**Work order**.
Search the entries for the word "kubectl" and pull out each line that has it.

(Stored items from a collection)
[Start of section]
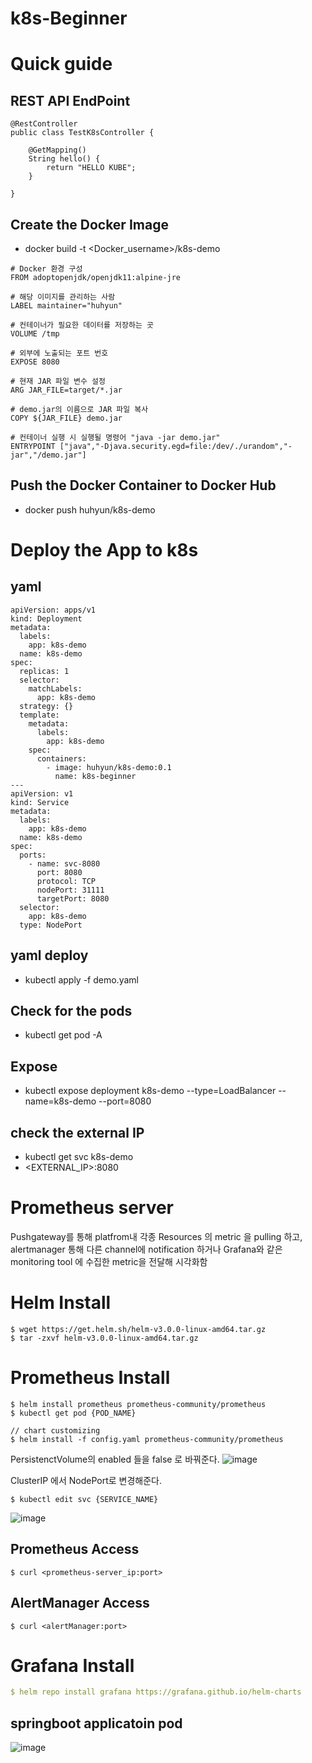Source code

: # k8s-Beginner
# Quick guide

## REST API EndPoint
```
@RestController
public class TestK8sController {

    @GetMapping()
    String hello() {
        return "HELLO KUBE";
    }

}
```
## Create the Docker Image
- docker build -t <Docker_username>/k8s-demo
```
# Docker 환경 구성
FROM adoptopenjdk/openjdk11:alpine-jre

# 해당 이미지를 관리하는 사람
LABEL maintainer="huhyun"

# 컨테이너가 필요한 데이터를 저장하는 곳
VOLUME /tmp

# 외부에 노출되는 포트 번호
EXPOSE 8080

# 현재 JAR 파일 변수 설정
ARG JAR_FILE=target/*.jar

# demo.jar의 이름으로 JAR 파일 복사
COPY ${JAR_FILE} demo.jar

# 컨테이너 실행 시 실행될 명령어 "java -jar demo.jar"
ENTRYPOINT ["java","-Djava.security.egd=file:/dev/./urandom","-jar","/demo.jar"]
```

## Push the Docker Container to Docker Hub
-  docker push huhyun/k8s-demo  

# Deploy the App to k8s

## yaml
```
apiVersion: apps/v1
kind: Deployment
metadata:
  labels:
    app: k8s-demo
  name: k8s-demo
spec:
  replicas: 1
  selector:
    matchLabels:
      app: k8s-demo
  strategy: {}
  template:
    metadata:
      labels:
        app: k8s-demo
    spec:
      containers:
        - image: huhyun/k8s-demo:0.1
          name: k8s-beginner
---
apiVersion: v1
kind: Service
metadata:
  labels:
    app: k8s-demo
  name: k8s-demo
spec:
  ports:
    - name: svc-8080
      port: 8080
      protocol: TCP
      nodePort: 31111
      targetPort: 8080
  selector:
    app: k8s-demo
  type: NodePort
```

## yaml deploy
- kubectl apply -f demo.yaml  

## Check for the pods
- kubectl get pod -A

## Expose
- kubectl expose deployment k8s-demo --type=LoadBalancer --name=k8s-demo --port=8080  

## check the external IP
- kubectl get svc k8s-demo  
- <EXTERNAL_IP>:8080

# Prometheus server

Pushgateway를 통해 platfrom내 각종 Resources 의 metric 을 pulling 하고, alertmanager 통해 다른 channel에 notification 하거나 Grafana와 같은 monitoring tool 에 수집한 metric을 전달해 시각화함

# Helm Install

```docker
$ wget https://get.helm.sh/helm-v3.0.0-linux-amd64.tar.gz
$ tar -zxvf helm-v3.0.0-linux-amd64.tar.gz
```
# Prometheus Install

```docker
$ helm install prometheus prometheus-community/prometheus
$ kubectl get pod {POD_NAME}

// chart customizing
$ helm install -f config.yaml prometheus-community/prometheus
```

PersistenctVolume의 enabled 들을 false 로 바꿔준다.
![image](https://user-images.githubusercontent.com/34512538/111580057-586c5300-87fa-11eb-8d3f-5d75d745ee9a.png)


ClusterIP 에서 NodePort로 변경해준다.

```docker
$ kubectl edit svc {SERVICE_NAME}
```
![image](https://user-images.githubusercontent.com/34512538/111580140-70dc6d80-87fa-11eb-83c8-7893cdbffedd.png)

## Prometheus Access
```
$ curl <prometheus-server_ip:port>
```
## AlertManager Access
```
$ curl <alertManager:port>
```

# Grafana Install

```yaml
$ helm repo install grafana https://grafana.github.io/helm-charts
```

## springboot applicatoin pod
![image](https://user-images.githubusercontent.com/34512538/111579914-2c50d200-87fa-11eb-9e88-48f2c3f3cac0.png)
[End of section]
[Start of section]
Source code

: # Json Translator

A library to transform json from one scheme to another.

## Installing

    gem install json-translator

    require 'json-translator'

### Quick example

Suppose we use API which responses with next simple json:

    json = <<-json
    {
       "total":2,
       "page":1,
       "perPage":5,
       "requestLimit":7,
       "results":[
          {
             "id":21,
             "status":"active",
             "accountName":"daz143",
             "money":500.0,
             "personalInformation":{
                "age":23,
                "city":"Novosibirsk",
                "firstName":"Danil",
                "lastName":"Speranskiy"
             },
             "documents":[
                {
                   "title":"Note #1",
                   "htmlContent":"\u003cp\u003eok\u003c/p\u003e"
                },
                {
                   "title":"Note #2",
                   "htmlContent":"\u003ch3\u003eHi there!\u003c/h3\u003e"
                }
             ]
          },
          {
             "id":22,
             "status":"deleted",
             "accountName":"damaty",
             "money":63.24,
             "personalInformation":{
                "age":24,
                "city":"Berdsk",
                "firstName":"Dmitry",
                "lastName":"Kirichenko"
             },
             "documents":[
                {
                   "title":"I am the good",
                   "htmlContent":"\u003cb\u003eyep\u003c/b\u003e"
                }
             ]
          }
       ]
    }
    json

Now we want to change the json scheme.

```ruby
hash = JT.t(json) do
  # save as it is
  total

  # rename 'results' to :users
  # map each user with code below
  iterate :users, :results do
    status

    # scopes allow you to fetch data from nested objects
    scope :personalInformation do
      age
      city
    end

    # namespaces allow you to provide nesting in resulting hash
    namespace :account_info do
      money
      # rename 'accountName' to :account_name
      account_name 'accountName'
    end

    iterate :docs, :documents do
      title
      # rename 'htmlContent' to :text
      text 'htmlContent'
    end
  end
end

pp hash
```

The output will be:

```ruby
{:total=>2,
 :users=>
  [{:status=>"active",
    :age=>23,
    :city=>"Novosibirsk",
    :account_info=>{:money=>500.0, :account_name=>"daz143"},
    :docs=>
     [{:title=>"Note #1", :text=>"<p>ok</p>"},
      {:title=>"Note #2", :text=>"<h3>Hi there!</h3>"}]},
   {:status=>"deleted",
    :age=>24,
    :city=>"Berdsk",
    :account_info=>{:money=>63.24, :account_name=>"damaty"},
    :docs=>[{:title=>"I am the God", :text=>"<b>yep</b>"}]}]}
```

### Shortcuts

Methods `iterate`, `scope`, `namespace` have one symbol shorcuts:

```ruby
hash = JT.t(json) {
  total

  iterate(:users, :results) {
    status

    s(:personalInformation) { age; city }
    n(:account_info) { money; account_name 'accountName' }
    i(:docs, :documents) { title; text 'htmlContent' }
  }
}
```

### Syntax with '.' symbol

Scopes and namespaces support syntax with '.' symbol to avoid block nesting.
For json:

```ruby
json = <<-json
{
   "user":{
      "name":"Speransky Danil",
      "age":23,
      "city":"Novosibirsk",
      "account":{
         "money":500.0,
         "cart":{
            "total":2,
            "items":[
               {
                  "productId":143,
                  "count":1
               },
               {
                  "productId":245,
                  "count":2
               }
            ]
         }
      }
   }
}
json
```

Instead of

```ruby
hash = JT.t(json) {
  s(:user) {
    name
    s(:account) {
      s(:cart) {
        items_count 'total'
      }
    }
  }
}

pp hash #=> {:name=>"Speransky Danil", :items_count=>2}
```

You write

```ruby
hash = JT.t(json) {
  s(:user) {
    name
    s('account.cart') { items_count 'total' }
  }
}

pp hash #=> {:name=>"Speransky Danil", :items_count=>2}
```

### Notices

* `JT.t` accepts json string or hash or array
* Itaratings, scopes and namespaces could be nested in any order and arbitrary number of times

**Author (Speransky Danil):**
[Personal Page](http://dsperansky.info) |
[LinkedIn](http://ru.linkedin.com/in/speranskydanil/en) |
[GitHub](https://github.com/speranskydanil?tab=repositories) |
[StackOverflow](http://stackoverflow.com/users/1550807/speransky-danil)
[End of section]
**Response area**.
- kubectl apply -f demo.yaml  
- kubectl get pod -A
- kubectl expose deployment k8s-demo --type=LoadBalancer --name=k8s-demo --port=8080  
- kubectl get svc k8s-demo  
$ kubectl get pod {POD_NAME}
$ kubectl edit svc {SERVICE_NAME}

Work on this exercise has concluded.